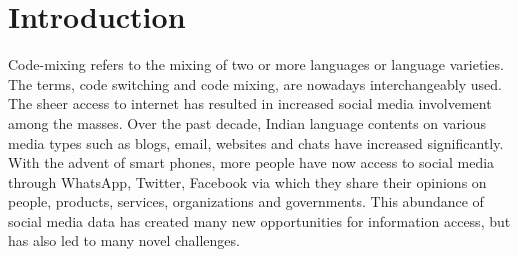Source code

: \documentclass[11pt,a4paper]{article}
\begin{document}
\section{Introduction}
Code-mixing refers to the mixing of two or more languages or language varieties. The terms, code switching and code mixing, are nowadays interchangeably used. The sheer access to internet has resulted in increased social media involvement among the masses. Over the past decade, Indian language contents on various media types such as blogs, email, websites and chats have increased significantly. With the advent of smart phones, more people have now access to social media through WhatsApp, Twitter, Facebook via which they share their opinions on people, products, services, organizations and governments. This abundance of social media data has created many new opportunities for information access, but has also led to many novel challenges.
\end{document}
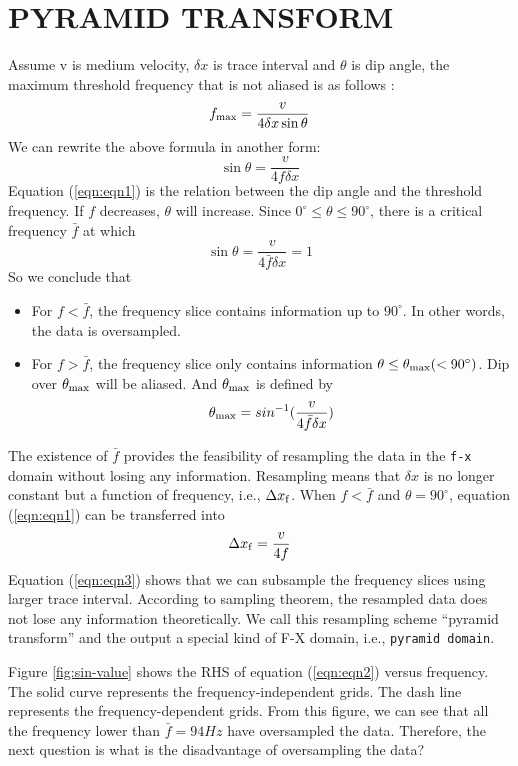 \section{PYRAMID TRANSFORM}
\par
Assume v is medium velocity, $\delta x$ is trace interval and $\theta$ is 
dip angle, the maximum threshold frequency that is not aliased is as follows
\cite{SDP00.00.00090522}:
\begin{equation}
        f_{\rm max} = \frac{v}{4\delta x \sin\theta}
\end{equation}
We can rewrite the above formula in another form:
\begin{equation}
        \sin\theta = \frac{v}{4f \delta x} 
\label{eqn:eqn1}
\end{equation}
Equation (\ref{eqn:eqn1}) is the relation between the dip angle and  
the threshold frequency. If $f$ decreases, $\theta$ will increase. 
Since $0^\circ \le \theta \le 90^\circ$, there is a critical frequency 
$\bar{f}$ at which
\begin{equation}  
        \sin\theta = \frac{v}{4\bar{f}\delta x} = 1
\label{eqn:eqn2}
\end{equation}
So we conclude that 
\begin{itemize}
	\item For $f<\bar{f}$, the frequency slice contains information up to 
$90^\circ$. In other words, the data is oversampled. 
	\item For $f>\bar{f}$, the frequency slice only contains information 
$\theta \le \theta_{\rm max} (<90^\circ)$. Dip over $\theta_{\rm max}$ will be  
aliased. And $\theta_{\rm max}$ is defined by
$$
	\theta_{\rm max} = sin^{-1}(\frac{v}{4\bar{f}\delta x})
$$
\end{itemize}
The existence of $\bar{f}$ provides the feasibility of resampling the data in 
the {\tt f-x} domain without losing any information. Resampling means that 
$\delta x$ is no longer constant but a function of frequency, i.e., 
$\Delta x_{\rm f}$. When $f<\bar{f}$ and $\theta=90^\circ$, equation 
(\ref{eqn:eqn1}) can be transferred into 
\begin{equation}
	\Delta x_{\rm f} = \frac{v}{4f}
\label{eqn:eqn3}
\end{equation}
Equation (\ref{eqn:eqn3}) shows that we can subsample the frequency slices using 
larger trace interval. According to sampling theorem, the resampled data 
does not lose any information theoretically. 
We call this resampling scheme ``pyramid transform'' and the output a special 
kind of F-X domain, i.e., {\tt pyramid domain}. 
\par
Figure \ref{fig:sin-value} shows the RHS of equation (\ref{eqn:eqn2}) versus frequency. 
The solid curve represents the frequency-independent grids. 
The dash line represents the frequency-dependent grids. 
From this figure, we can see that all the frequency lower than $\bar{f}=94Hz$ 
have oversampled the data. Therefore, the next question is what is the 
disadvantage of oversampling the data?

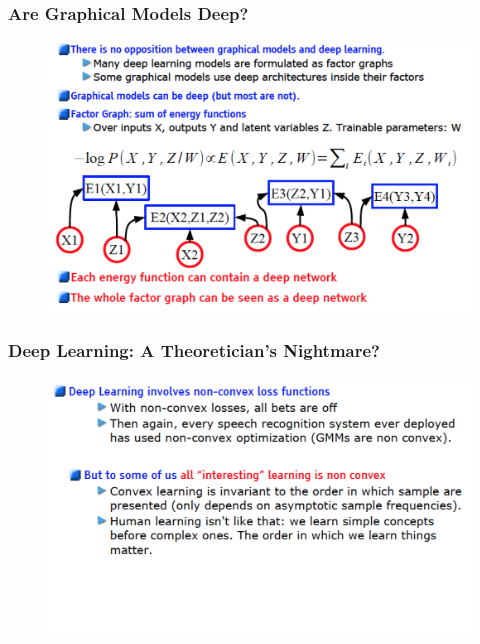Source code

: \documentclass{beamer}
\begin{document}
\begin{frame}
\frametitle{Are Graphical Models Deep?}
\begin{figure}
      \includegraphics[width=1\textwidth]{figs/intro10.png}
\end{figure}
\end{frame}

\begin{frame}
\frametitle{Deep Learning: A Theoretician's Nightmare?}
\begin{figure}
      \includegraphics[width=1\textwidth]{figs/intro11.png}
\end{figure}
\end{frame}
\end{document}
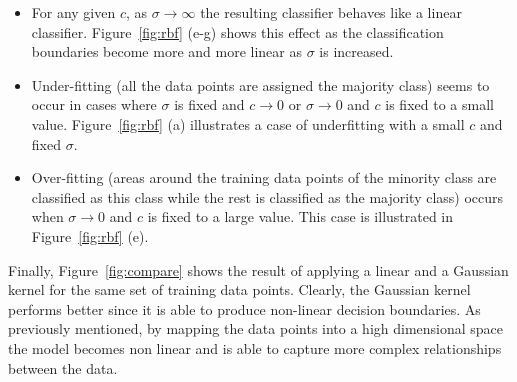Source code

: \documentclass[conference,compsoc]{IEEEtran}
\begin{document}
\begin{itemize}  
\item For any given $c$, as $\sigma \to \infty$ the resulting classifier behaves like a linear classifier. Figure~\ref{fig:rbf} (e-g) shows this effect as the classification boundaries become more and more linear as $\sigma$ is increased.
\item Under-fitting (all the data points are assigned the majority class) seems to occur in cases where $\sigma$ is fixed and $c \to 0$ or $\sigma \to 0$ and $c$ is fixed to a small value. Figure~\ref{fig:rbf} (a) illustrates a case of underfitting with a small $c$ and fixed $\sigma$.
\item Over-fitting (areas around the training data points of the minority class are classified as this class while the rest is classified as the majority class) occurs when $\sigma \to 0$ and $c$ is fixed to a large value. This case is illustrated in Figure~\ref{fig:rbf} (e).

\end{itemize}
Finally, Figure~\ref{fig:compare} shows the result of applying a linear and a Gaussian kernel for the same set of training data points. Clearly, the Gaussian kernel performs better since it is able to produce non-linear decision boundaries. As previously mentioned, by mapping the data points into a high dimensional space the model becomes non linear and is able to capture more complex relationships between the data.
\end{document}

################

About this task
Find the lines in the entries above where "value" occurs, and copy each of them.

The answer
Figure \ref{fig:sin-value} shows the RHS of equation (\ref{eqn:eqn2}) versus frequency. 
\item Under-fitting (all the data points are assigned the majority class) seems to occur in cases where $\sigma$ is fixed and $c \to 0$ or $\sigma \to 0$ and $c$ is fixed to a small value. Figure~\ref{fig:rbf} (a) illustrates a case of underfitting with a small $c$ and fixed $\sigma$.
\item Over-fitting (areas around the training data points of the minority class are classified as this class while the rest is classified as the majority class) occurs when $\sigma \to 0$ and $c$ is fixed to a large value. This case is illustrated in Figure~\ref{fig:rbf} (e).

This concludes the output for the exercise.